Such is the situation in Jones v. Mississippi. In that case, by a vote of 6-3, the Supreme Court recently overturned precedent to uphold the life sentence without possibility of parole of Brett Jones, a juvenile offender, who was 15 at the time of his offense.
Over the past 16 years, the court had limited the use of the harshest penalties for juveniles, first striking down the juvenile death penalty and later restricting life imprisonment without possibility of parole to those whom a trial court had found to be “permanently incorrigible.” Such a finding had not been made in the Jones case.
What does all this have to do with elections? Well, look at the Supreme Court vote. The justices in the majority were Republican appointees, all: Chief Justice John Roberts, Clarence Thomas, Samuel Alito, Neil Gorsuch, Brett Kavanaugh, and Amy Coney Barrett.* Opposed were the Democratic appointees Stephen Breyer, Sonia Sotomayor, and Elena Kagan. Elections have consequences.
Brett Jones, the plaintiff in question, was 15 in 2004 when he stabbed his grandfather to death in an altercation about young Brett’s girlfriend. Irony abounds. The court’s majority opinion was written by Brett Kavanaugh. In a Washington Post opinion piece Ruth Marcus writes, “Brett Kavanaugh upheld Brett Jones’s sentence to life in prison without the possibility of parole for killing his grandfather just 23 days after his 15th birthday. (And, yes, let us pause here to note a certain irony in the fact that the opinion was written by a justice whose confirmation hearings featured discussion about how people can change after high school.)”

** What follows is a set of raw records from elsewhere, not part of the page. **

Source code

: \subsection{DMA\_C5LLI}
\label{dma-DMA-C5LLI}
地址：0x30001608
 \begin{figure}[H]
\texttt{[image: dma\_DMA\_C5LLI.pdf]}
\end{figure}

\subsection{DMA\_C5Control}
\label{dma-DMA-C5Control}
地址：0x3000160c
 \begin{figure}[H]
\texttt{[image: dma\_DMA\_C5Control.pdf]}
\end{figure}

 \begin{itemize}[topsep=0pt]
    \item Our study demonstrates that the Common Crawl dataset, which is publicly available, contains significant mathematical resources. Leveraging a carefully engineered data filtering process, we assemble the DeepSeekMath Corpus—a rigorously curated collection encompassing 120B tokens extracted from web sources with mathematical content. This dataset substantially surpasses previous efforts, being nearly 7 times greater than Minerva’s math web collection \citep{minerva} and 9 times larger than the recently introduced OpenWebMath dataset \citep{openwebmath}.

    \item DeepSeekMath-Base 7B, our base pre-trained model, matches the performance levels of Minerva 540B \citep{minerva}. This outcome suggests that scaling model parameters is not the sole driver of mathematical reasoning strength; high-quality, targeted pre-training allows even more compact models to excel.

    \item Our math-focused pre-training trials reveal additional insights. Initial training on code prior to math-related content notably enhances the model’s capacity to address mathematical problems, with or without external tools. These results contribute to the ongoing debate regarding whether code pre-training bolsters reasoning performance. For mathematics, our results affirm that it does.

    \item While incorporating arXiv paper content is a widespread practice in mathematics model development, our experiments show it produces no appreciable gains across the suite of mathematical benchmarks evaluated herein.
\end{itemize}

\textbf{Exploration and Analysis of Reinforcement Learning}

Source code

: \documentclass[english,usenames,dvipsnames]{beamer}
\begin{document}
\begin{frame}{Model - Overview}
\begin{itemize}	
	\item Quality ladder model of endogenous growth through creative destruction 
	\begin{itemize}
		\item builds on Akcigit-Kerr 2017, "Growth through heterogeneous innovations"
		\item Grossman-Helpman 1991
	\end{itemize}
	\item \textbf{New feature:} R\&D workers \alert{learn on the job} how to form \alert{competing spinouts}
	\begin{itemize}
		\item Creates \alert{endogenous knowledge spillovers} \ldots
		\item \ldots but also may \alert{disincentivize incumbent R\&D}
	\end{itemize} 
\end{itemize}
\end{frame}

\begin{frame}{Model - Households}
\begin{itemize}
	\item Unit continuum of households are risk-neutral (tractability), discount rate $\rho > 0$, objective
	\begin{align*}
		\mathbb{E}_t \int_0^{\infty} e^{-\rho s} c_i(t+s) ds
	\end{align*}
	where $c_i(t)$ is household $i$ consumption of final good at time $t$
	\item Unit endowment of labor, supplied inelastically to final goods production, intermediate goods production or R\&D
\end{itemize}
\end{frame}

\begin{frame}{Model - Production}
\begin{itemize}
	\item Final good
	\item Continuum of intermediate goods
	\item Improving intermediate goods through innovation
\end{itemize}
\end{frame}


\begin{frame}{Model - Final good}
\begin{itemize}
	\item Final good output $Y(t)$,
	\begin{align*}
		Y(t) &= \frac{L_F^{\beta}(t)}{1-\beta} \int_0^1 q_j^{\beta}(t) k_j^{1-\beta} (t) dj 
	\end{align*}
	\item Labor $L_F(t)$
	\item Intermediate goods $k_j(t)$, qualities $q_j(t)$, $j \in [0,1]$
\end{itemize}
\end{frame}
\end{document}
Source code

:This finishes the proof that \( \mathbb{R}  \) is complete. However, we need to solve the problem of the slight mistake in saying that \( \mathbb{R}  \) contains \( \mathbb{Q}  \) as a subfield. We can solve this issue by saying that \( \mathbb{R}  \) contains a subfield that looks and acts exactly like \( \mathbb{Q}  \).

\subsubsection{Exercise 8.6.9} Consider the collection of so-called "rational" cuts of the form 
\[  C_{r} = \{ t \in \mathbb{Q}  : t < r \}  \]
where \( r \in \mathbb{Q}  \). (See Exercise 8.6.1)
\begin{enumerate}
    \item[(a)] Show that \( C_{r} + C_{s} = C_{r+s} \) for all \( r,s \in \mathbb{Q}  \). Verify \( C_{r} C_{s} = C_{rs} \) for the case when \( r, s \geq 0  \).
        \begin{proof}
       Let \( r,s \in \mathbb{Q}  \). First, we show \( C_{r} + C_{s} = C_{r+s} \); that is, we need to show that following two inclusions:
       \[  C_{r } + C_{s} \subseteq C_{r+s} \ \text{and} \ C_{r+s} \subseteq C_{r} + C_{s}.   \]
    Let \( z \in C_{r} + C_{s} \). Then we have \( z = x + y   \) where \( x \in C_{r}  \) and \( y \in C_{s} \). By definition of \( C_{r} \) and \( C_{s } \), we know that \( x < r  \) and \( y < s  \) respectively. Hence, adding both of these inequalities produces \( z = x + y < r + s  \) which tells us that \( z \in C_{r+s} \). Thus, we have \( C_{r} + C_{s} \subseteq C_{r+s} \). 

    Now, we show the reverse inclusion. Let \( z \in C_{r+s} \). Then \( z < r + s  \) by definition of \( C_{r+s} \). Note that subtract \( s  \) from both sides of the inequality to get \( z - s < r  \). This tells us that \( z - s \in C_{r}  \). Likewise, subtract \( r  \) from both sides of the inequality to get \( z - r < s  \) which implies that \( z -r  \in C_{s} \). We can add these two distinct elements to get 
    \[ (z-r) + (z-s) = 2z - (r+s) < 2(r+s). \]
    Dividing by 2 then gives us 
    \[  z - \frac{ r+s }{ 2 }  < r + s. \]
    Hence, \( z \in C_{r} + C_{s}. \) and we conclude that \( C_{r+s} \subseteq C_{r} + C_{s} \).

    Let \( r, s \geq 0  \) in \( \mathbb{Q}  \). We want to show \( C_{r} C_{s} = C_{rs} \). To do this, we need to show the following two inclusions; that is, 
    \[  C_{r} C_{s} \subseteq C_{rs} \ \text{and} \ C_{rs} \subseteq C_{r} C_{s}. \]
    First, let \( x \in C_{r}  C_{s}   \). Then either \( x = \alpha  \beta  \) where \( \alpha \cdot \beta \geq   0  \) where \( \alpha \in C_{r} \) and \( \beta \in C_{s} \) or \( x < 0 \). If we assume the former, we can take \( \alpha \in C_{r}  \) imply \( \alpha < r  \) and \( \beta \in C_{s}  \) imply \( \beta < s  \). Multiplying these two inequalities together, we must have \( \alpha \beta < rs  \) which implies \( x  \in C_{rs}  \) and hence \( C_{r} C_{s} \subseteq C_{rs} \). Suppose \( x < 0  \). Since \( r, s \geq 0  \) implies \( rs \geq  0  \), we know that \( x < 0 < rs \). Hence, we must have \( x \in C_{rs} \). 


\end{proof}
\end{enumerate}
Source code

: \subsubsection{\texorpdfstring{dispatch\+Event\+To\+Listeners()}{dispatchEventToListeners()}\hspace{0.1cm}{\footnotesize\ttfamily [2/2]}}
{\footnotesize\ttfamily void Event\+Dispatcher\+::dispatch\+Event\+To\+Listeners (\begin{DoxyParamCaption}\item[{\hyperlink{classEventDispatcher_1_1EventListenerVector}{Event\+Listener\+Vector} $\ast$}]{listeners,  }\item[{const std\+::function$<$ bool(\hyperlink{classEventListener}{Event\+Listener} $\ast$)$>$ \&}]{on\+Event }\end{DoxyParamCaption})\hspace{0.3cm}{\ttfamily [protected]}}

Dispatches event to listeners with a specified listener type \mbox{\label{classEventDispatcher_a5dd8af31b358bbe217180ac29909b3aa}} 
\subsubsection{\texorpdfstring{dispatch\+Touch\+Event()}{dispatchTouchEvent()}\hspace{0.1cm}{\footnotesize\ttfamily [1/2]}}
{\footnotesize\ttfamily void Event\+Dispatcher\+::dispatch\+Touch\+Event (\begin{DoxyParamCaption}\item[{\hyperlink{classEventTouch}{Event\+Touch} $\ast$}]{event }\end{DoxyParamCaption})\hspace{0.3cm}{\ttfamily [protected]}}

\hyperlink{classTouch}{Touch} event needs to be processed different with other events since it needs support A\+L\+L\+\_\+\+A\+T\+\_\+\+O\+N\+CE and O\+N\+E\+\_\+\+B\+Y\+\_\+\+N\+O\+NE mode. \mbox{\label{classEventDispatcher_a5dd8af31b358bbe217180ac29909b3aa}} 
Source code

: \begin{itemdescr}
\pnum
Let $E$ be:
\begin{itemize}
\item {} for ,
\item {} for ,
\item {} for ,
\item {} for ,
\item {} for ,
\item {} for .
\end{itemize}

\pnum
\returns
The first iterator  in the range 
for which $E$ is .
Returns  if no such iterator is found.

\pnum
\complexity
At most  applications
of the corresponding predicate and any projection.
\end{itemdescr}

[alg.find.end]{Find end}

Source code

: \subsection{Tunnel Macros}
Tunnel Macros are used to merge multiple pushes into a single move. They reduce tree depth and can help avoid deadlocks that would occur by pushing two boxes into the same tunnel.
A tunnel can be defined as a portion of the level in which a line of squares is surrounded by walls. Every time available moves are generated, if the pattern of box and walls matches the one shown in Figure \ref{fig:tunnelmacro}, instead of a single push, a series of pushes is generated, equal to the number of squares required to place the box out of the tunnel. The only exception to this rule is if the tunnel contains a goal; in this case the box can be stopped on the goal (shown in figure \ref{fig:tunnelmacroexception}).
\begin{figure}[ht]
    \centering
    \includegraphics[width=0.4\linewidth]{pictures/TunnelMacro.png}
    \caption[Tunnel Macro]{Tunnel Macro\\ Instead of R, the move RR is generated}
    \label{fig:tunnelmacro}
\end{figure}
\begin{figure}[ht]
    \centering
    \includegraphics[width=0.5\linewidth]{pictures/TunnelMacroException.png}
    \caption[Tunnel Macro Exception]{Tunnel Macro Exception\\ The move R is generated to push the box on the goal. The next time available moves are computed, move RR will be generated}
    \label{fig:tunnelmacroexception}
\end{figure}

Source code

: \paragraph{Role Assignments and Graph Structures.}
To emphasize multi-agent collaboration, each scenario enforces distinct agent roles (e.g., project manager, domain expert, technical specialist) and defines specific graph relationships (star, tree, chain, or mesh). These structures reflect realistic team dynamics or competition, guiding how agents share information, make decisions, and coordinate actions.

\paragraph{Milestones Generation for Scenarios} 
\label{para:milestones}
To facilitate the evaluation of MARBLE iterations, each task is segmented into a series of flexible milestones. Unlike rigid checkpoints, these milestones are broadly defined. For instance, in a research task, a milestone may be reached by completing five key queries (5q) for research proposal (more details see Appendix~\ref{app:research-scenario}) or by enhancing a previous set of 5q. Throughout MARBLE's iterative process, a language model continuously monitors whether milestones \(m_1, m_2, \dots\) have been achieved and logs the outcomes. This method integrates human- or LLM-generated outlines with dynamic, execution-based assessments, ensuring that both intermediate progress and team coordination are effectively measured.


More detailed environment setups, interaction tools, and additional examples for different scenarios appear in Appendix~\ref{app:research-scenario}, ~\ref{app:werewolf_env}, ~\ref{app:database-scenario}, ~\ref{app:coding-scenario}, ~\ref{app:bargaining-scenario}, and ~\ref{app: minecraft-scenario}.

In arguing against the majority ruling, Justice Sotomayor pointed out that, while Jones is white, 70 percent of juvenile offenders sentenced to die in prison are children of color. She further noted that in Louisiana, where a finding of incorrigibility is not required, a life sentence without the possibility of parole has been imposed on 57 percent of eligible juvenile offenders. In Pennsylvania, where a finding of incorrigibility is required, fewer than 2 percent have received such a sentence.
There is no judicial recourse from a Supreme Court decision.
The timing of this decision is striking: A 15-year-old, in the heat of the moment, stabbed and killed his grandfather and is serving a lifetime in prison. His appeal from this sentence fails. This, on the heels of the conviction of Derek Chauvin, who spent 9 minutes and 29 seconds—plenty of time to reflect and change his behavior—choking the life out of George Floyd. Although Chauvin has not yet been sentenced, it is expected it will fall far short of the 40 years which could be imposed.
Justice?
*And just think of this: Of the six, three were appointed by presidents whose last name was Bush (Thomas by George H.W. Bush, Roberts and Alito by George W. Bush) and three were appointed by Trump ( Gorsuch, Kavanaugh, and Barrett). Just sayin’.